The NGO Secretariat which was previously under the purview of the Ministry of Defence was shifted to the Ministry of Policy Planning and Economic Affairs. The Government will work with civil society groups and taking their views on important issues into consideration.
On the first Independence Day ceremony in Sri Lanka since the election, on 4th February, the Government, departing from previous practice, acknowledged past tragedies that had taken place in the country and emphasised the urgent need for healing and unity. Addressing the nation, President Sirisena stressed on the requirement for meditative reflection on past errors and for desisting from heaping blame on each other. He made a commitment to work towards reconciliation and to unite the minds of the people of all ethnic and religious communities in the country. The Government also made a ‘Declaration of Peace’ paying respects to the citizens of the country of all ethnicities and religions who lost their lives due to the tragic conflict that afflicted the country for over three decades and to all the victims of violence since Independence. A commitment was made to ensure that never again will the country be allowed to be traumatised by the shedding of blood of her citizens.

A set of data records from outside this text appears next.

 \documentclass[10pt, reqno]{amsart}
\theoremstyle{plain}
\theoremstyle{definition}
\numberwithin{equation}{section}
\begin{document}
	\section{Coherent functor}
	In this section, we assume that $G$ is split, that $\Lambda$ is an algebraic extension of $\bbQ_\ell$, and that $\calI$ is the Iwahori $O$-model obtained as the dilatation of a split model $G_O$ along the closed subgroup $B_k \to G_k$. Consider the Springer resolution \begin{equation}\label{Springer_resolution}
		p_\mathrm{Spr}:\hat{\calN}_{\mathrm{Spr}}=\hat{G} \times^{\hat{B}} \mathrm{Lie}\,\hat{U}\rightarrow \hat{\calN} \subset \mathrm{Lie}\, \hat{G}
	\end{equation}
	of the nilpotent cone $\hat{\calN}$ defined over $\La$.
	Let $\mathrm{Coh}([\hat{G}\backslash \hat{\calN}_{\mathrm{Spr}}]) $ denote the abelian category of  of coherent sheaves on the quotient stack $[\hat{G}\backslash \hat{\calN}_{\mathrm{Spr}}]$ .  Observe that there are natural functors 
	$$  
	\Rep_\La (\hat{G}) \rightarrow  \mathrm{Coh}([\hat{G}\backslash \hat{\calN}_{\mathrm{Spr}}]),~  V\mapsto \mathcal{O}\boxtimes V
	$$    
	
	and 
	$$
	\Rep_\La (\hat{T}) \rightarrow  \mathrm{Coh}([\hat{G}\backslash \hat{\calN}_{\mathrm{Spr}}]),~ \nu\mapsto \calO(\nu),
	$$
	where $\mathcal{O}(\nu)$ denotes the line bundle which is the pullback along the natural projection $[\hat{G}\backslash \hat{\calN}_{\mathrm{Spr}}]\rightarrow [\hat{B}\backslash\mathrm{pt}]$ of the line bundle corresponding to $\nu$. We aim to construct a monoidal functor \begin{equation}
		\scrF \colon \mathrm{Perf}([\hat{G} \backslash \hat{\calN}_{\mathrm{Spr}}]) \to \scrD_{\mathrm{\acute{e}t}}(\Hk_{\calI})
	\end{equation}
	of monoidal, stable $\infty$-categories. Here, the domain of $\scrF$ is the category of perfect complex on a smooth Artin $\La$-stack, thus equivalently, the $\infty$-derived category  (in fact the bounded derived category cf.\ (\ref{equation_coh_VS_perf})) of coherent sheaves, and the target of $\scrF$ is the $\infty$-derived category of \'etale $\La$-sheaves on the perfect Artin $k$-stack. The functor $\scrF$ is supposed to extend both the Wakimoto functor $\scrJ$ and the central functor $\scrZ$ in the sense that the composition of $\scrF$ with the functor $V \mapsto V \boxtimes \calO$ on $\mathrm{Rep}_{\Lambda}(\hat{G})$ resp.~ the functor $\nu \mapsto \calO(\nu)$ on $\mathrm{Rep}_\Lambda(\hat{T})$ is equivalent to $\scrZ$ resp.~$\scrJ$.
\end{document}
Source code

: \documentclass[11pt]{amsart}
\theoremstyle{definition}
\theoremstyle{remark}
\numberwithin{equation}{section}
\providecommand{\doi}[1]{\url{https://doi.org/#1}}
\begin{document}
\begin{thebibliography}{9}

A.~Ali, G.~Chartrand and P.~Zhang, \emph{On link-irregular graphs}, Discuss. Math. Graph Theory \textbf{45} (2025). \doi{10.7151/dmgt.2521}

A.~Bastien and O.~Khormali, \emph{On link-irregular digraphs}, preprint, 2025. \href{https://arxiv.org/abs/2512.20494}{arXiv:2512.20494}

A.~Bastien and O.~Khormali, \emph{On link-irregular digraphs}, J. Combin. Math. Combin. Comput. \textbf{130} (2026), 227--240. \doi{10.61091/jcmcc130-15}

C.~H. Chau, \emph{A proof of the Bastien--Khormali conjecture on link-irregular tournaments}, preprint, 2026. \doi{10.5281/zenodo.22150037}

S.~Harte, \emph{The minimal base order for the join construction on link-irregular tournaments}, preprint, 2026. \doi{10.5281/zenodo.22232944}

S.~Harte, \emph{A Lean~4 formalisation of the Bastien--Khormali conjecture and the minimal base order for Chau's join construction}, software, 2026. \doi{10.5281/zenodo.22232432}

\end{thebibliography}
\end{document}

Just days after assuming office, the President replaced the former military Governors of the Northern and Eastern Provinces of the country with two senior former civil servants. This set in motion the process of strengthening civilian administration in these provinces including cessation of military involvement in civilian activities, review of high-security zones and releasing of land for resettlement of the internally displaced. The Cabinet of Ministers has already identified and approved the release of one thousand acres of land from the high security zone. This land will be released in stages with 220 acres being released initially while more land is in the process of being identified for release. The UN Country Team which includes UNHCR is in active discussion with the Ministry of Resettlement and other relevant entities to work out resettlement plans for the internally displaced. We urge the international donor community to extend assistance to this important programme.
Work is currently underway to repeal the controversial 18th amendment to the Constitution which removed independent appointments to Commissions and lifted the term limits of the Executive President. The Government will re-introduce provisions of the 17th amendment to the Constitution that will provide for independent Judicial Service, Police, Public Service, Elections, Bribery and Corruption, and National Human Rights Commissions.
The Bill on Assistance and Protection to Victims of Crime and Witnesses which was delayed for over 5 years was passed unanimously by the Parliament on 19th February. Once this law is enacted, expeditious steps will be taken to set-up the necessary institutional framework to give effect to its provisions. This will facilitate the conduct of fair trials by striking a balance between the rights of the accused, the rights and entitlements of victims of crime and the entitlements of witnesses.
The end of terrorism in May 2009 during the previous administration, though not without cost, was a necessity without which the restoration of human rights and equitable and sustainable development of the nation could not be achieved. However, with the Government at the time choosing to operate with a sense of impunity and a triumphalist approach, opportunities for reconciliation and restoration of human rights suffered. The historic election of 8th January this year that marked the end of that regime has now offered Sri Lanka an unprecedented opportunity to fulfil human rights objectives and work on achieving reconciliation. The Government recognises the importance of this opportunity and is resolute in its commitment to address these issues sincerely.
The Government has already undertaken the review of cases of individuals in detention. Discussions are taking place with the ICRC to explore further areas of cooperation including for the consolidation of the lists of missing persons and addressing areas of concern relating to the families of the missing. This includes obtaining assistance for psychological support.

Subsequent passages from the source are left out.